About this task -> Wherever "Design" appears in the records below, copy the line that holds it.

Stored dataset items:
◇ ◇ ◇ ◇

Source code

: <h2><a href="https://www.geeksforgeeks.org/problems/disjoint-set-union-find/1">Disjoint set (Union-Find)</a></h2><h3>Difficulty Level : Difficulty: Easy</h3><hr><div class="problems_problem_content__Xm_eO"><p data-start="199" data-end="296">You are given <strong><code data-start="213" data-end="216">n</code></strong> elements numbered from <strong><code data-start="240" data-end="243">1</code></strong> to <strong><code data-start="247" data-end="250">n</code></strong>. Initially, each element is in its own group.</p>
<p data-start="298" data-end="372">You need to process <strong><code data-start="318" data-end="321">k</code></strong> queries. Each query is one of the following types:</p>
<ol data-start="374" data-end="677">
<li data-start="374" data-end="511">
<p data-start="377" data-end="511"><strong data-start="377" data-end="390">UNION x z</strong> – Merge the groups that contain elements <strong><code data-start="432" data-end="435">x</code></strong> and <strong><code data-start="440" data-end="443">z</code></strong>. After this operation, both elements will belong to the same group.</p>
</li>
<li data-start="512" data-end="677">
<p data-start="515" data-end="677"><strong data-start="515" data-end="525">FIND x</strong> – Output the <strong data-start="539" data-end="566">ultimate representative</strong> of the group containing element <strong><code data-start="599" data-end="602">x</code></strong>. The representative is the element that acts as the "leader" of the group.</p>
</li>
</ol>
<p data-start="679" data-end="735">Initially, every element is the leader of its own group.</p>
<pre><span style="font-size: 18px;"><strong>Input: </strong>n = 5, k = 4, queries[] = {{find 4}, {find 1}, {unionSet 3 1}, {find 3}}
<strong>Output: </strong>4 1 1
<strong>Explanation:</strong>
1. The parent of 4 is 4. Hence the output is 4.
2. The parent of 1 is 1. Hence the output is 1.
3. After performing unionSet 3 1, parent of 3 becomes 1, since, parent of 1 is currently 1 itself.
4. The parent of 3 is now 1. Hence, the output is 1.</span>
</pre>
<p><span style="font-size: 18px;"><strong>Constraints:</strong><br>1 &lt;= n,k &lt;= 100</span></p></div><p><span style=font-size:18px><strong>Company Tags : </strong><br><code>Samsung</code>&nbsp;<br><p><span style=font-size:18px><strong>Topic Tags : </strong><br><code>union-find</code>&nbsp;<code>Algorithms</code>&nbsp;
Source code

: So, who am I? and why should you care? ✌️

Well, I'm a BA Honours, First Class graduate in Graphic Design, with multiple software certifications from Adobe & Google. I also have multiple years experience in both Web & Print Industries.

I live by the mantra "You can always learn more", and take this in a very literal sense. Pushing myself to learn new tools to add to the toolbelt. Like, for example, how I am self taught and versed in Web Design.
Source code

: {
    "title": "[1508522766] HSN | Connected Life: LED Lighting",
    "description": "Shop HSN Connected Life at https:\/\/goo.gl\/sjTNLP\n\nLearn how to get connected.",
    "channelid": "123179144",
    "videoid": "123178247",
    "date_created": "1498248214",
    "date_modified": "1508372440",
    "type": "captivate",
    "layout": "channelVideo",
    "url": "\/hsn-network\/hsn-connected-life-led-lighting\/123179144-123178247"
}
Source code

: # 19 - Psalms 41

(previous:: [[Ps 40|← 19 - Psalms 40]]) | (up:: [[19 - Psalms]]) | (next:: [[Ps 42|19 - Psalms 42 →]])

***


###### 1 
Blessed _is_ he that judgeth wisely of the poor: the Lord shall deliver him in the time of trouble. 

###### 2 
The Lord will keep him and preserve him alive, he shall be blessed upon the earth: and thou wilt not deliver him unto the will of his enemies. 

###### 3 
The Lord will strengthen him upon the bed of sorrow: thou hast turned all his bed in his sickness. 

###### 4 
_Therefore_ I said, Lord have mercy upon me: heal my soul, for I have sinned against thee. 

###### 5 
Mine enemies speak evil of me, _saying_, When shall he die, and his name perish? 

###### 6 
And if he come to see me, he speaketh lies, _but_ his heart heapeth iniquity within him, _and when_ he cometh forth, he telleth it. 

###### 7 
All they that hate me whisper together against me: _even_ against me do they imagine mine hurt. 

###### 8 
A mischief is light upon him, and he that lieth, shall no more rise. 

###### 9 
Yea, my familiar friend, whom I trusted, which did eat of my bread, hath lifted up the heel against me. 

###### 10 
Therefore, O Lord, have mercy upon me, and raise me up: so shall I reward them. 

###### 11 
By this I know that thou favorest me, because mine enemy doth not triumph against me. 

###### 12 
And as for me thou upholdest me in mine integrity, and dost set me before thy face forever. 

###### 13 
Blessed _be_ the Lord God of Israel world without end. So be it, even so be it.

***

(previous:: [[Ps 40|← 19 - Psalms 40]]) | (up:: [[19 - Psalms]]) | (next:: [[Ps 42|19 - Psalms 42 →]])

◇ ◇ ◇ ◇

Exercise answer ->
Well, I'm a BA Honours, First Class graduate in Graphic Design, with multiple software certifications from Adobe & Google. I also have multiple years experience in both Web & Print Industries.
I live by the mantra "You can always learn more", and take this in a very literal sense. Pushing myself to learn new tools to add to the toolbelt. Like, for example, how I am self taught and versed in Web Design.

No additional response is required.